マル太の『道草日記』

ほぼ毎日更新――

恋人以上に恋しく思う

 ある恋歌で、

 ――恋人以上に恋しく思う。

 というフレーズを――

 10代の頃に――
 耳にしました。

(陳腐なレトリックだ)
 と思いました。

 ――恋人以上に恋しく思うなど、普通はありえない。

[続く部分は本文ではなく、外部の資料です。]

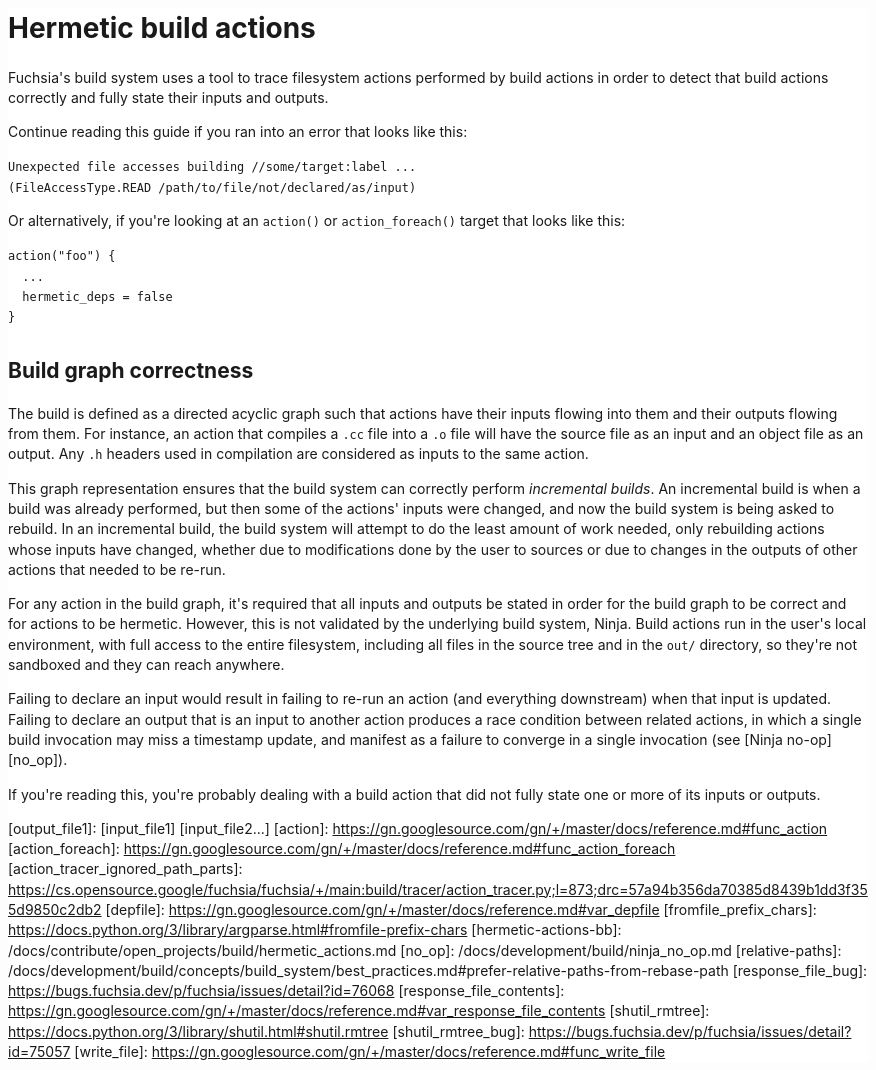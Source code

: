 # Hermetic build actions

Fuchsia's build system uses a tool to trace filesystem actions performed by
build actions in order to detect that build actions correctly and fully state
their inputs and outputs.

Continue reading this guide if you ran into an error that looks like this:

```
Unexpected file accesses building //some/target:label ...
(FileAccessType.READ /path/to/file/not/declared/as/input)
```

Or alternatively, if you're looking at an `action()` or `action_foreach()`
target that looks like this:

```gn
action("foo") {
  ...
  hermetic_deps = false
}
```

## Build graph correctness

The build is defined as a directed acyclic graph such that actions have their
inputs flowing into them and their outputs flowing from them. For instance, an
action that compiles a `.cc` file into a `.o` file will have the source file as
an input and an object file as an output. Any `.h` headers used in compilation
are considered as inputs to the same action.

This graph representation ensures that the build system can correctly perform
_incremental builds_. An incremental build is when a build was already
performed, but then some of the actions' inputs were changed, and now the build
system is being asked to rebuild. In an incremental build, the build system will
attempt to do the least amount of work needed, only rebuilding actions whose
inputs have changed, whether due to modifications done by the user to sources or
due to changes in the outputs of other actions that needed to be re-run.

For any action in the build graph, it's required that all inputs and outputs be
stated in order for the build graph to be correct and for actions to be
hermetic. However, this is not validated by the underlying build system, Ninja.
Build actions run in the user's local environment, with full access to the
entire filesystem, including all files in the source tree and in the `out/`
directory, so they're not sandboxed and they can reach anywhere.

Failing to declare an input would result in failing to re-run an action (and
everything downstream) when that input is updated. Failing to declare an output
that is an input to another action produces a race condition between related
actions, in which a single build invocation may miss a timestamp update, and
manifest as a failure to converge in a single invocation (see
[Ninja no-op][no_op]).

If you're reading this, you're probably dealing with a build action that did not
fully state one or more of its inputs or outputs.


[output_file1]: [input_file1] [input_file2...]
[action]: https://gn.googlesource.com/gn/+/master/docs/reference.md#func_action
[action_foreach]: https://gn.googlesource.com/gn/+/master/docs/reference.md#func_action_foreach
[action_tracer_ignored_path_parts]: https://cs.opensource.google/fuchsia/fuchsia/+/main:build/tracer/action_tracer.py;l=873;drc=57a94b356da70385d8439b1dd3f355d9850c2db2
[depfile]: https://gn.googlesource.com/gn/+/master/docs/reference.md#var_depfile
[fromfile_prefix_chars]: https://docs.python.org/3/library/argparse.html#fromfile-prefix-chars
[hermetic-actions-bb]: /docs/contribute/open_projects/build/hermetic_actions.md
[no_op]: /docs/development/build/ninja_no_op.md
[relative-paths]: /docs/development/build/concepts/build_system/best_practices.md#prefer-relative-paths-from-rebase-path
[response_file_bug]: https://bugs.fuchsia.dev/p/fuchsia/issues/detail?id=76068
[response_file_contents]: https://gn.googlesource.com/gn/+/master/docs/reference.md#var_response_file_contents
[shutil_rmtree]: https://docs.python.org/3/library/shutil.html#shutil.rmtree
[shutil_rmtree_bug]: https://bugs.fuchsia.dev/p/fuchsia/issues/detail?id=75057
[write_file]: https://gn.googlesource.com/gn/+/master/docs/reference.md#func_write_file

それくらいに激しく、恋をしているのだ。

 そんな意味合いの修辞であると――
 当時の僕は考えたのです。

 ……

 ……

 が――

 そうではありませんよね。

 ……

 ……

 おととい――
 久しぶりに同じ恋歌を耳にして――

 そう思いました。

 ……

 ……

 恋人以上に恋しく思うなど――
 珍しくもありません。

 恋人が恋人を思う想いは――
 両想いです。

 恋人でないのに恋人を思う想いは――
 片想いです。

 想いの強さにおいて、片想いが両想いをしのぐことなど――
 いくらでも起こりうるでしょう。

 だって――
 片想いなのですから――

 ……

 ……

 ――恋人以上に恋しく思うなど、ありえない。

 などとは――

 我ながら――
 実に浅はかなことを考えたものです。